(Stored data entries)
--------------------------------------------------
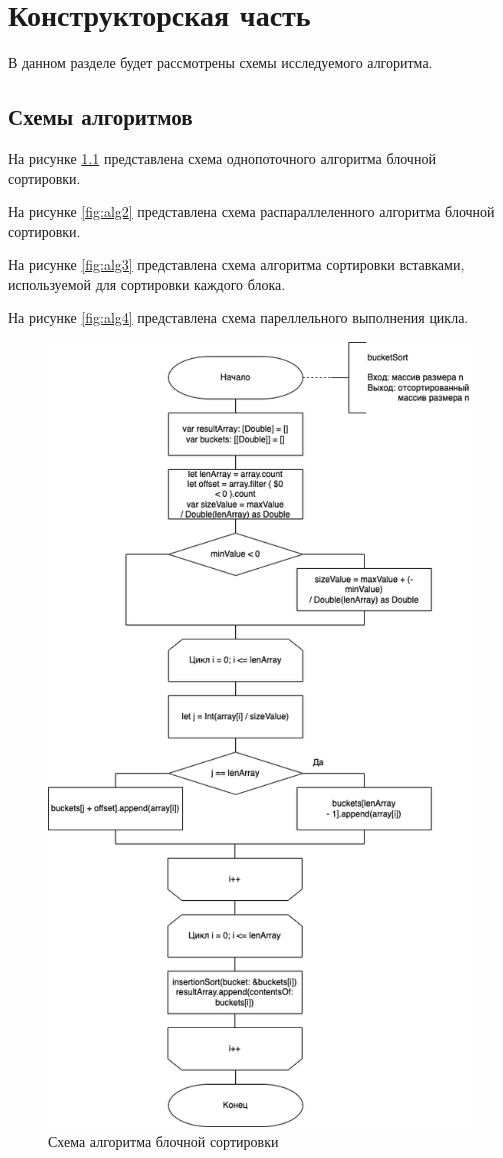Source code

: \chapter{Конструкторская часть}
В данном разделе будет рассмотрены схемы исследуемого алгоритма.

\section{Схемы алгоритмов}

На рисунке \ref{fig:alg1} представлена схема однопоточного алгоритма блочной сортировки.

На рисунке \ref{fig:alg2} представлена схема распараллеленного алгоритма блочной сортировки.

На рисунке \ref{fig:alg3} представлена схема алгоритма сортировки вставками, используемой для сортировки каждого блока.

На рисунке \ref{fig:alg4} представлена схема пареллельного выполнения цикла.

\begin{figure}[h!]
	\centering
	\includegraphics[width=0.8\linewidth]{img/Bucket.png}
	\caption{Схема алгоритма блочной сортировки}
	\label{fig:alg1}
\end{figure}

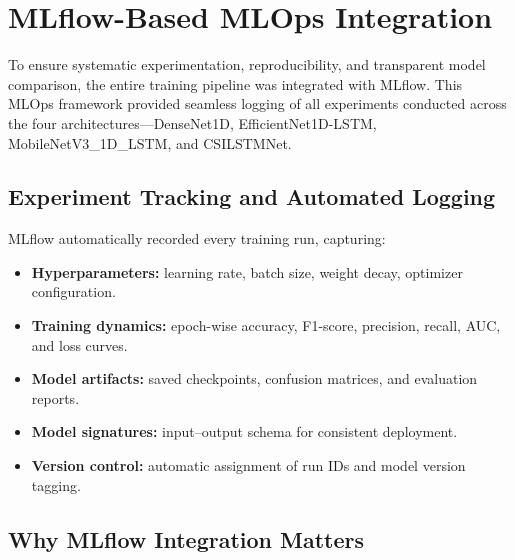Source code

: \section{MLflow-Based MLOps Integration}
\label{sec:mlops}

To ensure systematic experimentation, reproducibility, and transparent model comparison, the entire training pipeline was integrated with MLflow. This MLOps framework provided seamless logging of all experiments conducted across the four architectures—DenseNet1D, EfficientNet1D-LSTM, MobileNetV3\_1D\_LSTM, and CSILSTMNet.

\subsection{Experiment Tracking and Automated Logging}

MLflow automatically recorded every training run, capturing:
\begin{itemize}
    \item \textbf{Hyperparameters:} learning rate, batch size, weight decay, optimizer configuration.
    \item \textbf{Training dynamics:} epoch-wise accuracy, F1-score, precision, recall, AUC, and loss curves.
    \item \textbf{Model artifacts:} saved checkpoints, confusion matrices, and evaluation reports.
    \item \textbf{Model signatures:} input--output schema for consistent deployment.
    \item \textbf{Version control:} automatic assignment of run IDs and model version tagging.
\end{itemize}

\subsection{Why MLflow Integration Matters}

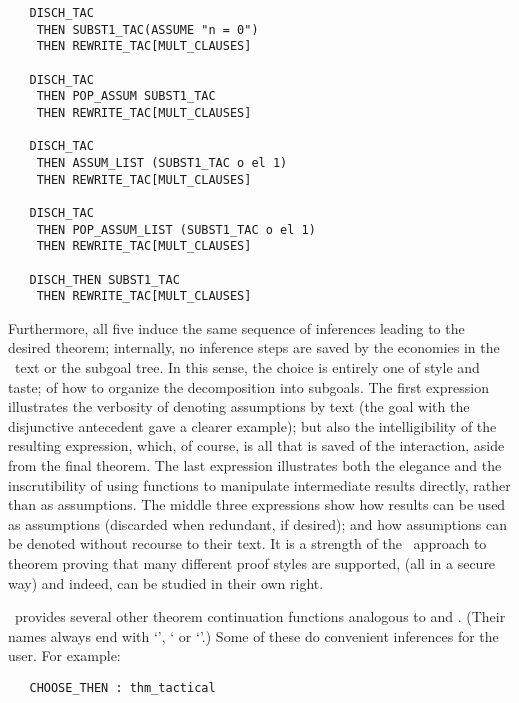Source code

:\begin{hol}
\begin{verbatim}
   DISCH_TAC
    THEN SUBST1_TAC(ASSUME "n = 0")
    THEN REWRITE_TAC[MULT_CLAUSES]

   DISCH_TAC
    THEN POP_ASSUM SUBST1_TAC
    THEN REWRITE_TAC[MULT_CLAUSES]

   DISCH_TAC
    THEN ASSUM_LIST (SUBST1_TAC o el 1)
    THEN REWRITE_TAC[MULT_CLAUSES]

   DISCH_TAC
    THEN POP_ASSUM_LIST (SUBST1_TAC o el 1)
    THEN REWRITE_TAC[MULT_CLAUSES]

   DISCH_THEN SUBST1_TAC
    THEN REWRITE_TAC[MULT_CLAUSES]
\end{verbatim}\end{hol}

\noindent Furthermore, all five induce the
same sequence of inferences leading to
the desired theorem; internally, no inference steps are saved by the
economies in the \ML\ text or the subgoal tree.  In this sense,
the choice is entirely one of style and taste;
of how to organize the decomposition into subgoals.
The first expression illustrates the verbosity of denoting
assumptions by text (the goal with the
disjunctive antecedent gave a clearer
example); but also
the intelligibility of the resulting expression, which, of course, is all
that is saved of the interaction, aside from the final theorem.
The last expression
illustrates both the elegance and the inscrutibility of
using functions to manipulate intermediate results directly, rather than
as assumptions.
The middle three expressions
show how results can be used as assumptions (discarded when
redundant, if desired); and how
assumptions can be denoted without
recourse to their text.
It is a strength of the \LCF\ approach
 to
theorem proving that many different proof styles are supported,
(all in a secure way) and indeed, can be studied in their own
right.

\HOL\ provides several other theorem continuation functions analogous to
 and .
(Their names always end with
`', ` or `'.)
Some of these do convenient inferences for the user.
For example:

\begin{boxed}\begin{verbatim}
   CHOOSE_THEN : thm_tactical
\end{verbatim}\end{boxed}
--------------------------------------------------
Reproduce every line of the data above, exactly as it stands, but not the pictures.

◆ **Solution to the problem**
Source code

: \chapter{Конструкторская часть}
В данном разделе будет рассмотрены схемы исследуемого алгоритма.

\section{Схемы алгоритмов}

На рисунке \ref{fig:alg1} представлена схема однопоточного алгоритма блочной сортировки.

На рисунке \ref{fig:alg2} представлена схема распараллеленного алгоритма блочной сортировки.

На рисунке \ref{fig:alg3} представлена схема алгоритма сортировки вставками, используемой для сортировки каждого блока.

На рисунке \ref{fig:alg4} представлена схема пареллельного выполнения цикла.

\begin{figure}[h!]
	\centering
	\includegraphics[width=0.8\linewidth]{img/Bucket.png}
	\caption{Схема алгоритма блочной сортировки}
	\label{fig:alg1}
\end{figure}

Source code

: \section{MLflow-Based MLOps Integration}
\label{sec:mlops}

To ensure systematic experimentation, reproducibility, and transparent model comparison, the entire training pipeline was integrated with MLflow. This MLOps framework provided seamless logging of all experiments conducted across the four architectures—DenseNet1D, EfficientNet1D-LSTM, MobileNetV3\_1D\_LSTM, and CSILSTMNet.

\subsection{Experiment Tracking and Automated Logging}

MLflow automatically recorded every training run, capturing:
\begin{itemize}
    \item \textbf{Hyperparameters:} learning rate, batch size, weight decay, optimizer configuration.
    \item \textbf{Training dynamics:} epoch-wise accuracy, F1-score, precision, recall, AUC, and loss curves.
    \item \textbf{Model artifacts:} saved checkpoints, confusion matrices, and evaluation reports.
    \item \textbf{Model signatures:} input--output schema for consistent deployment.
    \item \textbf{Version control:} automatic assignment of run IDs and model version tagging.
\end{itemize}

\subsection{Why MLflow Integration Matters}

Source code

:\begin{hol}
\begin{verbatim}
   DISCH_TAC
    THEN SUBST1_TAC(ASSUME "n = 0")
    THEN REWRITE_TAC[MULT_CLAUSES]

   DISCH_TAC
    THEN POP_ASSUM SUBST1_TAC
    THEN REWRITE_TAC[MULT_CLAUSES]

   DISCH_TAC
    THEN ASSUM_LIST (SUBST1_TAC o el 1)
    THEN REWRITE_TAC[MULT_CLAUSES]

   DISCH_TAC
    THEN POP_ASSUM_LIST (SUBST1_TAC o el 1)
    THEN REWRITE_TAC[MULT_CLAUSES]

   DISCH_THEN SUBST1_TAC
    THEN REWRITE_TAC[MULT_CLAUSES]
\end{verbatim}\end{hol}

\noindent Furthermore, all five induce the
same sequence of inferences leading to
the desired theorem; internally, no inference steps are saved by the
economies in the \ML\ text or the subgoal tree.  In this sense,
the choice is entirely one of style and taste;
of how to organize the decomposition into subgoals.
The first expression illustrates the verbosity of denoting
assumptions by text (the goal with the
disjunctive antecedent gave a clearer
example); but also
the intelligibility of the resulting expression, which, of course, is all
that is saved of the interaction, aside from the final theorem.
The last expression
illustrates both the elegance and the inscrutibility of
using functions to manipulate intermediate results directly, rather than
as assumptions.
The middle three expressions
show how results can be used as assumptions (discarded when
redundant, if desired); and how
assumptions can be denoted without
recourse to their text.
It is a strength of the \LCF\ approach
 to
theorem proving that many different proof styles are supported,
(all in a secure way) and indeed, can be studied in their own
right.

\HOL\ provides several other theorem continuation functions analogous to
 and .
(Their names always end with
`', ` or `'.)
Some of these do convenient inferences for the user.
For example:

\begin{boxed}\begin{verbatim}
   CHOOSE_THEN : thm_tactical
\end{verbatim}\end{boxed}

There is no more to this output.